Residents in both places are subject to social control and surveillance. Instead of re-education camps in Xinjiang, about half a million Shanghai residents who tested positive were sent to quarantine camps. “Shanghai lockdown is a stress test of social control,” Wang Lixiong, an author of books on Xinjiang, Tibet, and surveillance, was quoted as saying. “If the authority can control a complex society like Shanghai, it can control any place in China,” Wang said. Wang himself has been locked down in Shanghai since March.

He fears an even more dystopian China than what it is today: a digital totalitarian regime that surveils everyone, makes each neighborhood an on-site concentration camp, and controls the society with the same iron fist in a future crisis, be it war, famine, climate disaster or economic meltdown, the report said. “The pandemic did a huge favor to the Chinese Communist Party, which took the opportunity to expand its power infinitely,” Murong Xuecun, author of a new book about the Wuhan lockdown, ‘Deadly Quiet City,’ reportedly said. One of the most striking similarities between the Shanghai lockdown and the Xinjiang crackdown is the political slogans used by the authorities, the report said.

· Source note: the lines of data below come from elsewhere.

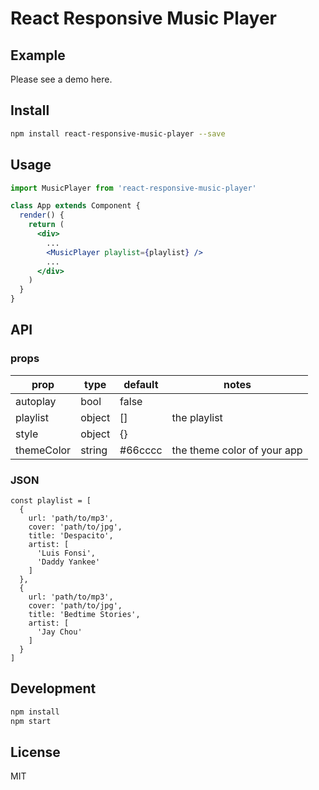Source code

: # React Responsive Music Player

## Example

Please see a demo here.

## Install

``` bash
npm install react-responsive-music-player --save
```

## Usage

``` jsx
import MusicPlayer from 'react-responsive-music-player'

class App extends Component {
  render() {
    return (
      <div>
        ...
        <MusicPlayer playlist={playlist} />
        ...
      </div>
    )
  }
}
```

## API

### props

prop       | type   | default | notes
-----------|--------|---------|--------
autoplay   | bool   | false   |
playlist   | object | []      | the playlist
style      | object | {}      |
themeColor | string | #66cccc | the theme color of your app

### JSON

```
const playlist = [
  {
    url: 'path/to/mp3',
    cover: 'path/to/jpg',
    title: 'Despacito',
    artist: [
      'Luis Fonsi',
      'Daddy Yankee'
    ]
  },
  {
    url: 'path/to/mp3',
    cover: 'path/to/jpg',
    title: 'Bedtime Stories',
    artist: [
      'Jay Chou'
    ]
  }
]
```

## Development

``` bash
npm install
npm start
```

## License

MIT
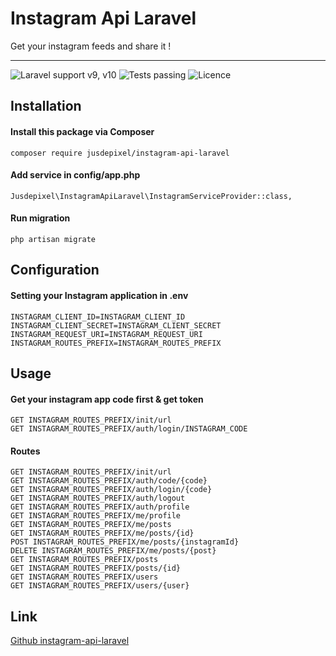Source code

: # Instagram Api Laravel
Get your instagram feeds and share it !
***
![Laravel support v9, v10](https://img.shields.io/badge/Laravel%20Support-v9%2C%20v10-blue)
![Tests passing](https://img.shields.io/badge/Tests-passing-brightgreen)
![Licence](https://img.shields.io/badge/Licence-MIT-yellow)

## Installation
#### Install this package via Composer
```
composer require jusdepixel/instagram-api-laravel
```
#### Add service in config/app.php
```
Jusdepixel\InstagramApiLaravel\InstagramServiceProvider::class,
```
#### Run migration
```
php artisan migrate
```

## Configuration
#### Setting your Instagram application in .env
```
INSTAGRAM_CLIENT_ID=INSTAGRAM_CLIENT_ID
INSTAGRAM_CLIENT_SECRET=INSTAGRAM_CLIENT_SECRET
INSTAGRAM_REQUEST_URI=INSTAGRAM_REQUEST_URI
INSTAGRAM_ROUTES_PREFIX=INSTAGRAM_ROUTES_PREFIX
```

## Usage
#### Get your instagram app code first & get token
```
GET INSTAGRAM_ROUTES_PREFIX/init/url
GET INSTAGRAM_ROUTES_PREFIX/auth/login/INSTAGRAM_CODE
```
#### Routes
```
GET INSTAGRAM_ROUTES_PREFIX/init/url
GET INSTAGRAM_ROUTES_PREFIX/auth/code/{code}
GET INSTAGRAM_ROUTES_PREFIX/auth/login/{code}
GET INSTAGRAM_ROUTES_PREFIX/auth/logout
GET INSTAGRAM_ROUTES_PREFIX/auth/profile
GET INSTAGRAM_ROUTES_PREFIX/me/profile
GET INSTAGRAM_ROUTES_PREFIX/me/posts
GET INSTAGRAM_ROUTES_PREFIX/me/posts/{id}
POST INSTAGRAM_ROUTES_PREFIX/me/posts/{instagramId}
DELETE INSTAGRAM_ROUTES_PREFIX/me/posts/{post}
GET INSTAGRAM_ROUTES_PREFIX/posts
GET INSTAGRAM_ROUTES_PREFIX/posts/{id}
GET INSTAGRAM_ROUTES_PREFIX/users
GET INSTAGRAM_ROUTES_PREFIX/users/{user}
```
## Link
[Github instagram-api-laravel](https://github.com/jusdepixel/instagram-api-laravel)
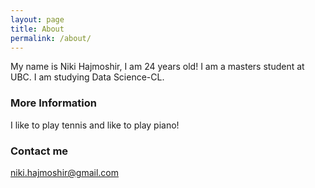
 ```yaml
---
layout: page
title: About
permalink: /about/
---
```


My name is Niki Hajmoshir, I am 24 years old! 
I am a masters student at UBC.
I am studying Data Science-CL.



### More Information

I like to play tennis and like to play piano!
### Contact me

[niki.hajmoshir@gmail.com](mailto:niki.hajmoshir@gmail.com)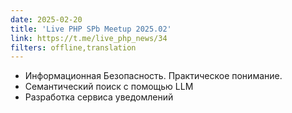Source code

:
 ```yaml
---
date: 2025-02-20
title: 'Live PHP SPb Meetup 2025.02'
link: https://t.me/live_php_news/34
filters: offline,translation
---
```


- Информационная Безопасность. Практическое понимание.
- Семантический поиск с помощью LLM
- Разработка сервиса уведомлений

In Xinjiang, a repeated order to detain Uyghurs in large numbers said, “Round up everyone who should be rounded up.” In Shanghai, the government demonstrated its determination by sending half a million people to quarantine camps with the slogan, “Take in all who should be taken in.” In Chinese, they’re the same four characters. Two young professionals documented some of the older people they encountered at their quarantine camps in Shanghai with a podcast, an article, and photos on WeChat.

They met one man who was recovering from a stroke and couldn’t use the portable toilets, another who lost his eyesight after his medication ran out, and a 95-year-old woman who was so frail that she had to be carried from the bus to the camp, the New York Times reported. Both the Xinjiang crackdown and the Shanghai lockdown are political campaigns that can be explained only through the governing rationale of the ruling Communist Party: Do whatever it takes to achieve the leadership’s goal, the report said. “There is a real fear that China could become more like Xinjiang or North Korea,” said Maya Wang, senior researcher of Human Rights Watch who has done extensive work on the repression in Xinjiang. “Watching Xi Jinping since 2013,” she said of China’s top leader, “I think the COVID control is almost like a milestone toward deepening repression.”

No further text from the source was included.